▶ **Instructions for the task**
Write the entries below out again without a single difference.

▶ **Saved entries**

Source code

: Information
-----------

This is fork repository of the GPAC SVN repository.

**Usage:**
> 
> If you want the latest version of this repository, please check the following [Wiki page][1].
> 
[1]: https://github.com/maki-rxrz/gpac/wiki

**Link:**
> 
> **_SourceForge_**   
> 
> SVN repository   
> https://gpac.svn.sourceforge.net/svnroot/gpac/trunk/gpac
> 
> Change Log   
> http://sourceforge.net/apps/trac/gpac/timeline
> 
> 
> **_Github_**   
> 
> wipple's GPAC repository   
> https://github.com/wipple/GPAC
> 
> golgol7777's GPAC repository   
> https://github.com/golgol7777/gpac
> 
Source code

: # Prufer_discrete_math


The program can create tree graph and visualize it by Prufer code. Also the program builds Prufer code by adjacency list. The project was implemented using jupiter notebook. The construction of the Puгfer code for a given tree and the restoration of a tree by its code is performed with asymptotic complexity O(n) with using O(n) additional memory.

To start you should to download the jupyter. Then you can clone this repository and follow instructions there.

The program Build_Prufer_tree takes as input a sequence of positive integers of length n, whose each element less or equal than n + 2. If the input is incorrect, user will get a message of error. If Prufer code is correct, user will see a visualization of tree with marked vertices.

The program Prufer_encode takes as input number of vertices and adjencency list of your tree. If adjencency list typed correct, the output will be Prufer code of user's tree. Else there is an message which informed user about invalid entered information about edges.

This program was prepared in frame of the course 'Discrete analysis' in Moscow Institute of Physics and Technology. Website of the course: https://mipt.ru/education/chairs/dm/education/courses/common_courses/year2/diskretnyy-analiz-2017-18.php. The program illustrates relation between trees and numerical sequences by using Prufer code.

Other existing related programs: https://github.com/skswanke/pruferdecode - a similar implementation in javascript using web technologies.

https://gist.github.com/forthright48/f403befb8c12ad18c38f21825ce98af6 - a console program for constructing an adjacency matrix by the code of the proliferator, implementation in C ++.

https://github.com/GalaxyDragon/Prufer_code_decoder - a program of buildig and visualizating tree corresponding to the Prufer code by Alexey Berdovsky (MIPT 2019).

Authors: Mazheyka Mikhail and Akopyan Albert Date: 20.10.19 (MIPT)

▶ **Response box**
Source code

: Information
-----------

This is fork repository of the GPAC SVN repository.

**Usage:**
> 
> If you want the latest version of this repository, please check the following [Wiki page][1].
> 
[1]: https://github.com/maki-rxrz/gpac/wiki

**Link:**
> 
> **_SourceForge_**   
> 
> SVN repository   
> https://gpac.svn.sourceforge.net/svnroot/gpac/trunk/gpac
> 
> Change Log   
> http://sourceforge.net/apps/trac/gpac/timeline
> 
> 
> **_Github_**   
> 
> wipple's GPAC repository   
> https://github.com/wipple/GPAC
> 
> golgol7777's GPAC repository   
> https://github.com/golgol7777/gpac
> 
Source code

: # Prufer_discrete_math


The program can create tree graph and visualize it by Prufer code. Also the program builds Prufer code by adjacency list. The project was implemented using jupiter notebook. The construction of the Puгfer code for a given tree and the restoration of a tree by its code is performed with asymptotic complexity O(n) with using O(n) additional memory.

To start you should to download the jupyter. Then you can clone this repository and follow instructions there.

The program Build_Prufer_tree takes as input a sequence of positive integers of length n, whose each element less or equal than n + 2. If the input is incorrect, user will get a message of error. If Prufer code is correct, user will see a visualization of tree with marked vertices.

The program Prufer_encode takes as input number of vertices and adjencency list of your tree. If adjencency list typed correct, the output will be Prufer code of user's tree. Else there is an message which informed user about invalid entered information about edges.

This program was prepared in frame of the course 'Discrete analysis' in Moscow Institute of Physics and Technology. Website of the course: https://mipt.ru/education/chairs/dm/education/courses/common_courses/year2/diskretnyy-analiz-2017-18.php. The program illustrates relation between trees and numerical sequences by using Prufer code.

Other existing related programs: https://github.com/skswanke/pruferdecode - a similar implementation in javascript using web technologies.

https://gist.github.com/forthright48/f403befb8c12ad18c38f21825ce98af6 - a console program for constructing an adjacency matrix by the code of the proliferator, implementation in C ++.

https://github.com/GalaxyDragon/Prufer_code_decoder - a program of buildig and visualizating tree corresponding to the Prufer code by Alexey Berdovsky (MIPT 2019).

Authors: Mazheyka Mikhail and Akopyan Albert Date: 20.10.19 (MIPT)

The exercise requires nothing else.